Did the Big Bang singularity happen in everywhere in the space that now exists today?

Yes.

If you were to run the big bang back into time, for a closed universe, you would see that the volumn of 3-d space at each time step decreases during the 'collapse' but since the number of fundamental particles and radiation quanta remain the same, because they were produced at the instant of the big bang, the DENSITY of matter and energy in 3-d space increases.

Mathematically, in such a universe, you can calculate exactly what the volume of 3-D space is at each epoch. As you near the big bang itself, the tiny neighborhood surrounding every point in 3-d space becomes smaller and its density of energy rises. At an infinitessimal instant after the big bang in the classical theory of big bang cosmology, the density of these vanishingly small neighborhoods of 3-d space increase to infinity, but do so in a still-finite number of points that remain to define the 3-d closed surface of the remaining space.

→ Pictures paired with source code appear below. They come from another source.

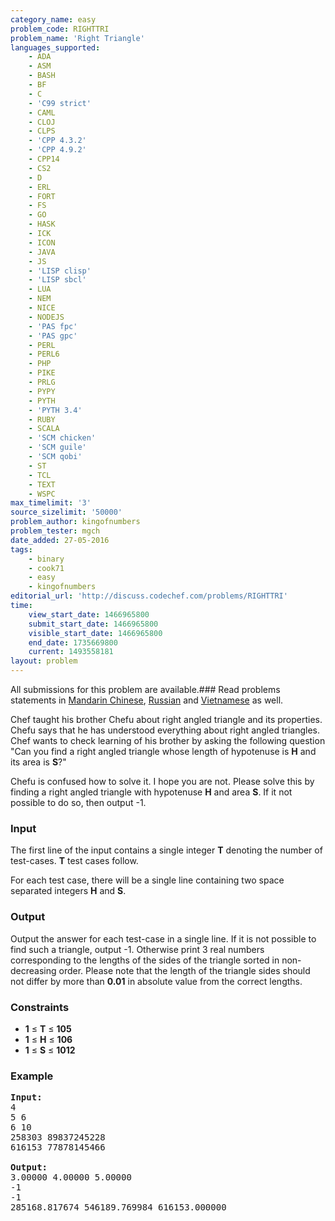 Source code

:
 ```yaml
---
category_name: easy
problem_code: RIGHTTRI
problem_name: 'Right Triangle'
languages_supported:
    - ADA
    - ASM
    - BASH
    - BF
    - C
    - 'C99 strict'
    - CAML
    - CLOJ
    - CLPS
    - 'CPP 4.3.2'
    - 'CPP 4.9.2'
    - CPP14
    - CS2
    - D
    - ERL
    - FORT
    - FS
    - GO
    - HASK
    - ICK
    - ICON
    - JAVA
    - JS
    - 'LISP clisp'
    - 'LISP sbcl'
    - LUA
    - NEM
    - NICE
    - NODEJS
    - 'PAS fpc'
    - 'PAS gpc'
    - PERL
    - PERL6
    - PHP
    - PIKE
    - PRLG
    - PYPY
    - PYTH
    - 'PYTH 3.4'
    - RUBY
    - SCALA
    - 'SCM chicken'
    - 'SCM guile'
    - 'SCM qobi'
    - ST
    - TCL
    - TEXT
    - WSPC
max_timelimit: '3'
source_sizelimit: '50000'
problem_author: kingofnumbers
problem_tester: mgch
date_added: 27-05-2016
tags:
    - binary
    - cook71
    - easy
    - kingofnumbers
editorial_url: 'http://discuss.codechef.com/problems/RIGHTTRI'
time:
    view_start_date: 1466965800
    submit_start_date: 1466965800
    visible_start_date: 1466965800
    end_date: 1735669800
    current: 1493558181
layout: problem
---
```

All submissions for this problem are available.###  Read problems statements in [Mandarin Chinese](http://www.codechef.com/download/translated/COOK71/mandarin/RIGHTTRI.pdf), [Russian](http://www.codechef.com/download/translated/COOK71/russian/RIGHTTRI.pdf) and [Vietnamese](http://www.codechef.com/download/translated/COOK71/vietnamese/RIGHTTRI.pdf) as well.

Chef taught his brother Chefu about right angled triangle and its properties. Chefu says that he has understood everything about right angled triangles. Chef wants to check learning of his brother by asking the following question "Can you find a right angled triangle whose length of hypotenuse is **H** and its area is **S**?"

Chefu is confused how to solve it. I hope you are not. Please solve this by finding a right angled triangle with hypotenuse **H** and area **S**. If it not possible to do so, then output -1.

### Input

The first line of the input contains a single integer **T** denoting the number of test-cases. **T** test cases follow.

For each test case, there will be a single line containing two space separated integers **H** and **S**.

### Output

Output the answer for each test-case in a single line. If it is not possible to find such a triangle, output -1. Otherwise print 3 real numbers corresponding to the lengths of the sides of the triangle sorted in non-decreasing order. Please note that the length of the triangle sides should not differ by more than **0.01** in absolute value from the correct lengths.

### Constraints

- **1** ≤ **T** ≤ **105**
- **1** ≤ **H** ≤ **106**
- **1** ≤ **S** ≤ **1012**

### Example

<pre><b>Input:</b>
<tt>4
5 6
6 10
258303 89837245228
616153 77878145466
</tt>
<b>Output:</b>
<tt>3.00000 4.00000 5.00000
-1
-1
285168.817674 546189.769984 616153.000000
</tt>
</pre>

In an infinite universe...which has always been infinite in its 3-d spatial volume even at the big bang...as you run this collapse back to moments after the big bang, you are still left with an infinite volume to 3-d space, but the density of matter and energy in the neighborhood of each point, becomes infinite. So, unlike the nearly point-like initial 3-d state of the closed universe with its nearly point-like initial singularity, for an infinite universe you end up with an infinite surface which has an infinite density of energy and mass at each point.

This 'classical' description of the initial singularity breaks down when you add quantum mechanics to the picture. The minimum size becomes the Planck length of 10^-33 centimeters, and the density is no higher than 10^95 grams/cc. So, in both open and closed cosmologies, you reach a limiting density of 10^95 gm/cc everywhere. Also, various kinds of phase transitions may come into play to produce inflation once the universe reaches a size of 10^-25 cm.

So, in both cases, the answer to the question is rather hard to come by because in a mathematical sense, all the points in today's space existed in the original space at the time of the big bang. Only their separations have changed.

In deeper detail, space is just another name for the gravitational field of the universe which is, fundamentally, a quivering soup of virtual particles...gravitons...which come and go. How these gravitons are supposed to relate to the idea of 'points in space' I don't think is very well understood until we can perfect a quantum theory of gravity.